==== Data for this task

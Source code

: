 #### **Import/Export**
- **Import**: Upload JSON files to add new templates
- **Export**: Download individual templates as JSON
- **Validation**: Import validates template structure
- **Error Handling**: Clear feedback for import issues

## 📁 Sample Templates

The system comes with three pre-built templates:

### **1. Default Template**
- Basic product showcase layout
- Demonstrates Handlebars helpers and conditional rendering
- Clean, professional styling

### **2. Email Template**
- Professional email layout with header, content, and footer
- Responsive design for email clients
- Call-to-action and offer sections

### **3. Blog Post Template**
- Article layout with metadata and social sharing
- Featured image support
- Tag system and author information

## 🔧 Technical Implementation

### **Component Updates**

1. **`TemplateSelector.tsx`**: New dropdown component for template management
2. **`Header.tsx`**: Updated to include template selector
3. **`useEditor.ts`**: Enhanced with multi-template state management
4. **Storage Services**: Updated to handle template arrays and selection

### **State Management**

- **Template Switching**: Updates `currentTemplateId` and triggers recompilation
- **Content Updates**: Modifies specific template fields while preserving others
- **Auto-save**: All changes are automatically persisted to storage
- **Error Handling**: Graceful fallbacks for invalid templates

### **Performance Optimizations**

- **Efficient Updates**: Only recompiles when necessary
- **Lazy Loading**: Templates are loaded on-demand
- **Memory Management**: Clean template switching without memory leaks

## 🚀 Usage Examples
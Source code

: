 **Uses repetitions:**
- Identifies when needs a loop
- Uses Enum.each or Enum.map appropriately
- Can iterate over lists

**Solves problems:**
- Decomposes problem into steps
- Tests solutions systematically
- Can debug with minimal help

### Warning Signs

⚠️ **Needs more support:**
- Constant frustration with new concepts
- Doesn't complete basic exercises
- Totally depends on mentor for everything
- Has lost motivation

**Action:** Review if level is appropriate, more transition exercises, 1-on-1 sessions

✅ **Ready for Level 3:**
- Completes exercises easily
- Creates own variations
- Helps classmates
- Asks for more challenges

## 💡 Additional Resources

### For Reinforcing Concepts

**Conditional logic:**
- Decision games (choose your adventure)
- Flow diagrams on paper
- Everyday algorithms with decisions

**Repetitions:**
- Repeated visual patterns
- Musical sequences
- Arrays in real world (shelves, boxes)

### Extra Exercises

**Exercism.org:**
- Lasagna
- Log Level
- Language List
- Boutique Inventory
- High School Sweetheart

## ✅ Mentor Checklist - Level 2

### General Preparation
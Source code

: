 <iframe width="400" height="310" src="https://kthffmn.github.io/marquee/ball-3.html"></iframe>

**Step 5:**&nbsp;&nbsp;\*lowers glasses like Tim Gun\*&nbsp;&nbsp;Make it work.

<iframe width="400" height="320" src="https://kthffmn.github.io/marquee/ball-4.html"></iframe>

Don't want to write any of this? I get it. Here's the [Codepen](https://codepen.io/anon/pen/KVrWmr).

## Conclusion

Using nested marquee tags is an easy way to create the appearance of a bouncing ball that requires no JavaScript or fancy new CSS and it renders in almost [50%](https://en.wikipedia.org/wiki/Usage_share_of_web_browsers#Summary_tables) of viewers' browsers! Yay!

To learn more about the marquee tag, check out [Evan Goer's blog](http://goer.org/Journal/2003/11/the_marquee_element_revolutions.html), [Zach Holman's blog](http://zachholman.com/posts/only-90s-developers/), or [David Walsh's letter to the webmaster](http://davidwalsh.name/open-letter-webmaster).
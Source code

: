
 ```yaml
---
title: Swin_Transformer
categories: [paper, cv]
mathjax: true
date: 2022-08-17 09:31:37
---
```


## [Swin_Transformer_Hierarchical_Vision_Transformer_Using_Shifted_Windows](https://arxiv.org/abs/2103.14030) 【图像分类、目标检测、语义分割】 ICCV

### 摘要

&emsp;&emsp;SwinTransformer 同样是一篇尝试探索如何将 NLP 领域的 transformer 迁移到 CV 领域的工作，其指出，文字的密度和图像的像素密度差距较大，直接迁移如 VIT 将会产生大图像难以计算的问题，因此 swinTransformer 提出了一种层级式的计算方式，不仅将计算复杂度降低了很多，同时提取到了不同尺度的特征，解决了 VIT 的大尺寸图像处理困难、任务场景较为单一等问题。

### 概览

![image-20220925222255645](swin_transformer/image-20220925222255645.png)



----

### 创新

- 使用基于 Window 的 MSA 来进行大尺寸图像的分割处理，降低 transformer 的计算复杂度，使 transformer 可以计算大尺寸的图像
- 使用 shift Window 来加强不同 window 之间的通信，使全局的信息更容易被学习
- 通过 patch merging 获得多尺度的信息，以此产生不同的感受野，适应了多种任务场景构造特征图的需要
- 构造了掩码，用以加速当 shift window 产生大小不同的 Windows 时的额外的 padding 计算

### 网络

========

To do
With the line holding "- Can iterate over lists" as the first and the line holding "Using nested marquee" as the last, set down that range of the entries above exactly, and nothing else.

Answer space
- Can iterate over lists

**Solves problems:**
- Decomposes problem into steps
- Tests solutions systematically
- Can debug with minimal help

### Warning Signs

⚠️ **Needs more support:**
- Constant frustration with new concepts
- Doesn't complete basic exercises
- Totally depends on mentor for everything
- Has lost motivation

**Action:** Review if level is appropriate, more transition exercises, 1-on-1 sessions

✅ **Ready for Level 3:**
- Completes exercises easily
- Creates own variations
- Helps classmates
- Asks for more challenges

## 💡 Additional Resources

### For Reinforcing Concepts

**Conditional logic:**
- Decision games (choose your adventure)
- Flow diagrams on paper
- Everyday algorithms with decisions

**Repetitions:**
- Repeated visual patterns
- Musical sequences
- Arrays in real world (shelves, boxes)

### Extra Exercises

**Exercism.org:**
- Lasagna
- Log Level
- Language List
- Boutique Inventory
- High School Sweetheart

## ✅ Mentor Checklist - Level 2

### General Preparation
Source code

: <iframe width="400" height="310" src="https://kthffmn.github.io/marquee/ball-3.html"></iframe>

**Step 5:**&nbsp;&nbsp;\*lowers glasses like Tim Gun\*&nbsp;&nbsp;Make it work.

<iframe width="400" height="320" src="https://kthffmn.github.io/marquee/ball-4.html"></iframe>

Don't want to write any of this? I get it. Here's the [Codepen](https://codepen.io/anon/pen/KVrWmr).

## Conclusion

Using nested marquee tags is an easy way to create the appearance of a bouncing ball that requires no JavaScript or fancy new CSS and it renders in almost [50%](https://en.wikipedia.org/wiki/Usage_share_of_web_browsers#Summary_tables) of viewers' browsers! Yay!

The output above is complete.